• What is being asked:
Return only those lines of the listing in which "your" appears.

§

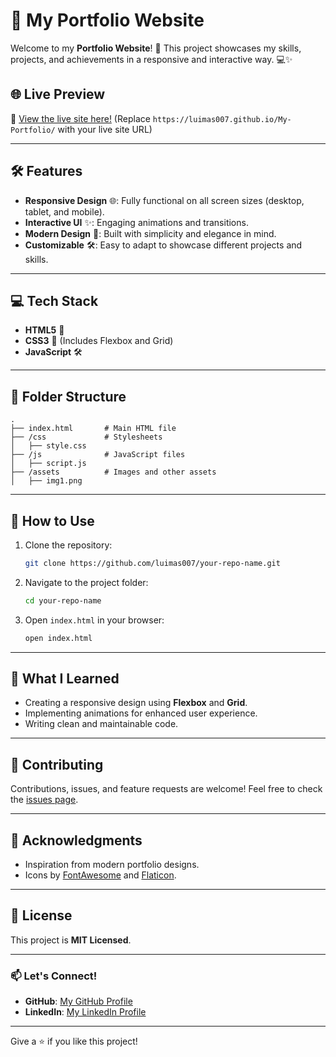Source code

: # 🌟 My Portfolio Website

Welcome to my **Portfolio Website**! 🚀 This project showcases my skills, projects, and achievements in a responsive and interactive way. 💻✨

## 🌐 Live Preview

🔗 [View the live site here!](#) (Replace `https://luimas007.github.io/My-Portfolio/` with your live site URL)

---


## 🛠️ Features

- **Responsive Design** 🌐: Fully functional on all screen sizes (desktop, tablet, and mobile).
- **Interactive UI** ✨: Engaging animations and transitions.
- **Modern Design** 🎨: Built with simplicity and elegance in mind.
- **Customizable** 🛠️: Easy to adapt to showcase different projects and skills.

---

## 💻 Tech Stack

- **HTML5** 📝
- **CSS3** 🎨 (Includes Flexbox and Grid)
- **JavaScript** 🛠️

---

## 📂 Folder Structure

```
.
├── index.html       # Main HTML file
├── /css             # Stylesheets
│   ├── style.css
├── /js              # JavaScript files
│   ├── script.js
├── /assets          # Images and other assets
│   ├── img1.png
```

---

## 🚀 How to Use

1. Clone the repository:

   ```bash
   git clone https://github.com/luimas007/your-repo-name.git
   ```

2. Navigate to the project folder:

   ```bash
   cd your-repo-name
   ```

3. Open `index.html` in your browser:
   ```bash
   open index.html
   ```

---

## 🌟 What I Learned

- Creating a responsive design using **Flexbox** and **Grid**.
- Implementing animations for enhanced user experience.
- Writing clean and maintainable code.

---

## 🤝 Contributing

Contributions, issues, and feature requests are welcome! Feel free to check the [issues page](#).

---

## 👏 Acknowledgments

- Inspiration from modern portfolio designs.
- Icons by [FontAwesome](https://fontawesome.com/) and [Flaticon](https://www.flaticon.com/).

---

## 📝 License

This project is **MIT Licensed**.

---

### 📫 Let's Connect!

- **GitHub**: [My GitHub Profile](https://github.com/luimas007)
- **LinkedIn**: [My LinkedIn Profile]([https://linkedin.com/in/luimas007](https://www.linkedin.com/in/samiul-haque-siddique-9036a724a/))

---

Give a ⭐ if you like this project!
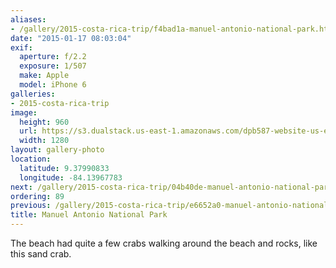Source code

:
 ```yaml
---
aliases:
- /gallery/2015-costa-rica-trip/f4bad1a-manuel-antonio-national-park.html
date: "2015-01-17 08:03:04"
exif:
  aperture: f/2.2
  exposure: 1/507
  make: Apple
  model: iPhone 6
galleries:
- 2015-costa-rica-trip
image:
  height: 960
  url: https://s3.dualstack.us-east-1.amazonaws.com/dpb587-website-us-east-1/asset/gallery/2015-costa-rica-trip/f4bad1a-manuel-antonio-national-park~1280.jpg
  width: 1280
layout: gallery-photo
location:
  latitude: 9.37990833
  longitude: -84.13967783
next: /gallery/2015-costa-rica-trip/04b40de-manuel-antonio-national-park
ordering: 89
previous: /gallery/2015-costa-rica-trip/e6652a0-manuel-antonio-national-park
title: Manuel Antonio National Park
---
```


The beach had quite a few crabs walking around the beach and rocks, like this sand crab.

§

• Answer section:
🔗 [View the live site here!](#) (Replace `https://luimas007.github.io/My-Portfolio/` with your live site URL)
   git clone https://github.com/luimas007/your-repo-name.git
   cd your-repo-name
3. Open `index.html` in your browser:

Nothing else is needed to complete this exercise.